---------- Raw data

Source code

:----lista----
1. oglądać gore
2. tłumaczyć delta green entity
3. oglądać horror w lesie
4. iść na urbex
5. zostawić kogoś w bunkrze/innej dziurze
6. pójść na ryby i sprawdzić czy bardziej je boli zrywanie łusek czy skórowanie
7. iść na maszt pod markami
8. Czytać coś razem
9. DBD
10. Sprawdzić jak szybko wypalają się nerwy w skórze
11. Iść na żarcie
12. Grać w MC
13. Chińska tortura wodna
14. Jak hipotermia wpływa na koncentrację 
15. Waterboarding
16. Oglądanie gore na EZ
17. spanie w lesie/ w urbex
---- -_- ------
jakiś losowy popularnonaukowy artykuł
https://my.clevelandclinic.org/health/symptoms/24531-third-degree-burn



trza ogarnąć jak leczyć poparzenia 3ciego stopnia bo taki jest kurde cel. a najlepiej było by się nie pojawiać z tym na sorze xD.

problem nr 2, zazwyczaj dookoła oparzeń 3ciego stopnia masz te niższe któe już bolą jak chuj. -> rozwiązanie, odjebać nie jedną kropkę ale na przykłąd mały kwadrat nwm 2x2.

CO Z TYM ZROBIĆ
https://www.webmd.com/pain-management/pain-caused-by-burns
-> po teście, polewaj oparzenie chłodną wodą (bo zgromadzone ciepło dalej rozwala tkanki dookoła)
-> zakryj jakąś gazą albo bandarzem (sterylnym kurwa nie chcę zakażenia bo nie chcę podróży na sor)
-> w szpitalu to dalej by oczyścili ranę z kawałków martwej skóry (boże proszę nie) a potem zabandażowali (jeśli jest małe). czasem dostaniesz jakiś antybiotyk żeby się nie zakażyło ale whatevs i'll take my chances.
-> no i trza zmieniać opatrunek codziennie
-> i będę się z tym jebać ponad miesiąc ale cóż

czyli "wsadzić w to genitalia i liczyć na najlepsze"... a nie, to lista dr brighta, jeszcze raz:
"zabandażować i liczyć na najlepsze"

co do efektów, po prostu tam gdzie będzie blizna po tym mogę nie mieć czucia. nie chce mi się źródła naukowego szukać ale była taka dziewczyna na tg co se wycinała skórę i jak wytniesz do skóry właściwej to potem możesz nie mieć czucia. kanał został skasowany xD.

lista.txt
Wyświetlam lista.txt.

--------------------

Filter the entries by the string "https" and copy each matching line.

# Response box
https://my.clevelandclinic.org/health/symptoms/24531-third-degree-burn
https://www.webmd.com/pain-management/pain-caused-by-burns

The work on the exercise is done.